Down to the Last Dime

by BeeBeMe



Series: The Wasteland's a Rough Place (Fallout Whumptober 2020) [2]
Category: Fallout (Video Games), Fallout 4
Genre: M/M, Non-Explicit Whump, Whumptober 2020
Language: English
Status: In-Progress
Published: 2020-10-04
Updated: 2020-10-04
Packaged: 2021-03-08 03:08:08
Rating: Not Rated
Warnings: Creator Chose Not To Use Archive Warnings
Chapters: 1
Words: 1,271
Publisher: archiveofourown.org
Story URL: https://archiveofourown.org/works/26818585
Author URL: https://archiveofourown.org/users/BeeBeMe/pseuds/BeeBeMe
Summary: ”When the last dime is gone, I'll sit on the curb outside with a pencil and a ten-cent notebook and start the whole thing over again.”A series of loosely connected Preston/Sturges one-shots because these men deserve the world
Relationships: Preston Garvey/Sturges
Series: The Wasteland's a Rough Place (Fallout Whumptober 2020) [2]
Series URL: https://archiveofourown.org/series/1951108
Comments: 1
Kudos: 8





	Down to the Last Dime

**Author's Note:**

> Written for day 4 of Whumptober 2020: Out of Time (Caged). If there's one good thing to come out of Quincy, it's Sturges - a fact that the mechanic keeps on proving again and again and again...

Everything about this situation was ironic, but Preston Garvey couldn’t find it in himself to laugh.

What were the chances of the last Minuteman leading the last Quincy settlers to the ‘Museum of Freedom’? How ironic was it for the Minutemen to die in the place that celebrated their values? If he didn’t know any better, he’d say that the universe was mocking them. It would be par for the course. Quincy, then Lexington, then Concord. Months of pain and fear, wearing them down like a river over stone. Marcy was angry, Jun was quiet, Sturges worked, Mama Murphy stayed optimistic. Preston Garvey felt dead on his feet, and soon he’d be plain-out dead. 

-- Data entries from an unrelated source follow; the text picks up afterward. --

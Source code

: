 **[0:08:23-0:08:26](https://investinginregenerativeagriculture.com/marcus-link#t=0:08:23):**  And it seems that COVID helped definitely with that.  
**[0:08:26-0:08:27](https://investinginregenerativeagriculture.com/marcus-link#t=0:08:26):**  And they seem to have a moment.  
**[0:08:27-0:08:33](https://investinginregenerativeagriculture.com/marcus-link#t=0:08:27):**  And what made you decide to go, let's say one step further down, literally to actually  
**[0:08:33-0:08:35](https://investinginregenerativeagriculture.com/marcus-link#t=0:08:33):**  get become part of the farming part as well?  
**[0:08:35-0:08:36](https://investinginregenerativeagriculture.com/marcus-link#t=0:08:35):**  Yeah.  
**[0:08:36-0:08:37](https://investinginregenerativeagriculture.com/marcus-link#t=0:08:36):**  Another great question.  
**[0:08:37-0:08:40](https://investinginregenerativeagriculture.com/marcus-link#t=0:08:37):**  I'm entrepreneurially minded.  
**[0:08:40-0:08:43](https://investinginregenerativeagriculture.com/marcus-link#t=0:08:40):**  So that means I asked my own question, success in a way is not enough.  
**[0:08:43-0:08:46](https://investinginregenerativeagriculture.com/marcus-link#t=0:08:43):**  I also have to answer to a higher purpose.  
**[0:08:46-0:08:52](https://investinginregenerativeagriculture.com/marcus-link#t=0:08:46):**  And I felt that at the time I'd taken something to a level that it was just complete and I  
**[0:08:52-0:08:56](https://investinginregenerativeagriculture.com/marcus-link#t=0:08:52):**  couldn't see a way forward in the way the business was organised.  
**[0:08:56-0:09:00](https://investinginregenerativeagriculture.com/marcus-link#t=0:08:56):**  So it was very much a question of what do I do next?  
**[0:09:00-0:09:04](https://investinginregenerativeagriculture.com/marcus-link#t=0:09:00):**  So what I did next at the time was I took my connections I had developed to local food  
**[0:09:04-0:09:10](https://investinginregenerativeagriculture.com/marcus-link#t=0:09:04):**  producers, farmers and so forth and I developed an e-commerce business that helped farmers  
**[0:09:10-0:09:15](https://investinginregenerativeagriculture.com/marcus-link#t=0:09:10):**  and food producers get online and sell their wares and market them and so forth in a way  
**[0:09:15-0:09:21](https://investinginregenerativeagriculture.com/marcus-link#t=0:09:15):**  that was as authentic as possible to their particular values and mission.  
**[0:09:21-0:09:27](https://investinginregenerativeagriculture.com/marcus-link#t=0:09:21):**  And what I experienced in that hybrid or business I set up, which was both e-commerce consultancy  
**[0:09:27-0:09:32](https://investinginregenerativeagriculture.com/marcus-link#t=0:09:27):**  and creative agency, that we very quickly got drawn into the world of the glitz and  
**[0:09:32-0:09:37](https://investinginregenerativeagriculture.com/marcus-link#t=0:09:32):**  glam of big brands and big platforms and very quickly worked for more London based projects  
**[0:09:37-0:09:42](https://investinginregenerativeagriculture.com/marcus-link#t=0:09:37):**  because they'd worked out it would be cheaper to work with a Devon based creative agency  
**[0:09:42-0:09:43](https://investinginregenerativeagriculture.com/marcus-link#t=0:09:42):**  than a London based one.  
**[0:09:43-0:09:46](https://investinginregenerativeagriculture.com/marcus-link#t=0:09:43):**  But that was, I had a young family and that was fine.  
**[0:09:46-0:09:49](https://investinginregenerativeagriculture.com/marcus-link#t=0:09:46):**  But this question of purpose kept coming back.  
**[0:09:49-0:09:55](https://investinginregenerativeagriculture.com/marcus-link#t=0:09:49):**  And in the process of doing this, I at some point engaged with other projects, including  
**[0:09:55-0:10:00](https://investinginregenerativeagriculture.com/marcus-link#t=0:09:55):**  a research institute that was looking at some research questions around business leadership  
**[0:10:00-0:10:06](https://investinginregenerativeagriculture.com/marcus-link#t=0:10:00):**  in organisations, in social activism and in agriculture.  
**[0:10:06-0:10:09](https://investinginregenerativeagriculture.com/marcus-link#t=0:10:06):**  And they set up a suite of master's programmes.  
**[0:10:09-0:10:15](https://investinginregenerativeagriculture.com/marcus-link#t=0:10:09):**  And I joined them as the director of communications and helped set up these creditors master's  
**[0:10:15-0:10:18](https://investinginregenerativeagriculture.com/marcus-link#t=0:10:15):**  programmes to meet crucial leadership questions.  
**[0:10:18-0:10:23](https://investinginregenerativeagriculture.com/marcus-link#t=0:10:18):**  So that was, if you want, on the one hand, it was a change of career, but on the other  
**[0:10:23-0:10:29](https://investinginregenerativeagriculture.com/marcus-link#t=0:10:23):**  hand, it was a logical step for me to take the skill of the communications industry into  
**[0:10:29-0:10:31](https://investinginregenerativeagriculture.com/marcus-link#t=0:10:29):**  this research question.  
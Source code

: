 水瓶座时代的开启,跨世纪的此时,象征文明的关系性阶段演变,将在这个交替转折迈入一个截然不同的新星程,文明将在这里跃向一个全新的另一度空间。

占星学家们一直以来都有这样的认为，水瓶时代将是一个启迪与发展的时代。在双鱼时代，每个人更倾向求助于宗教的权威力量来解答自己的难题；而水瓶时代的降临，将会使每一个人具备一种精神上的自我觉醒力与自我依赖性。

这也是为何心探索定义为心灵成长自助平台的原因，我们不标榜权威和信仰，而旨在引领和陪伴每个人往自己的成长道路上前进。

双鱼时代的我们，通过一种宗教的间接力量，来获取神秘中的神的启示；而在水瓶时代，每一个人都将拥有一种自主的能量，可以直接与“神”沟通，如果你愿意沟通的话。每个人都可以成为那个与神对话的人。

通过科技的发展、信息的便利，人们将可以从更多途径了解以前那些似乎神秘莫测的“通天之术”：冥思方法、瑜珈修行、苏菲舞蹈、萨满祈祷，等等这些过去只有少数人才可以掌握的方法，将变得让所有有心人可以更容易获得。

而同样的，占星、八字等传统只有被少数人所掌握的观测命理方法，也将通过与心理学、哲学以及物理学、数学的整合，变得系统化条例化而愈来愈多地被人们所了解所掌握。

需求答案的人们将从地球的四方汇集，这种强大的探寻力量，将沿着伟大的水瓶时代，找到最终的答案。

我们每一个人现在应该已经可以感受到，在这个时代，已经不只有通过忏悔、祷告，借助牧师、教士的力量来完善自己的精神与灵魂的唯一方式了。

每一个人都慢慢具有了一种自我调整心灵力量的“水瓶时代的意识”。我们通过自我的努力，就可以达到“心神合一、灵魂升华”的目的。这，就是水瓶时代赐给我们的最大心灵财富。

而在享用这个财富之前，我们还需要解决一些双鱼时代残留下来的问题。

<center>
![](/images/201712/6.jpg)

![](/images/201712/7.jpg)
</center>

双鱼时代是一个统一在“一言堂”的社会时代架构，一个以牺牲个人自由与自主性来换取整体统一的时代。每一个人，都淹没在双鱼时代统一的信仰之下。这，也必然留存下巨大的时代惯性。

It was an inevitability - a fact that he’d been dragged kicking and screaming into accepting. Three months ago he’d been hopeful, looking to General Hollis with unquestioning loyalty and trust. General Hollis was dead. So was everyone else. Quincy was home to over a hundred people - working and striving _and trying so damn hard_ to live and make a home for themselves. One hundred settlers to four. Thirty Minutemen to one. It felt hopeless because it was. He felt like he was going to die because he _was_.

Not yet, at least he hoped. He was going to try. He owed it to them. He promised to protect them, and he was going to _try._ That’s what they deserved.

The Museum of Freedom rose from Concord’s burnt-out ruins like a spectre. Large, one door, a balcony above the courtyard. Defensible, plenty of sightlines. Enough places to scavenge and even a working generator. It was too good to be true because it was.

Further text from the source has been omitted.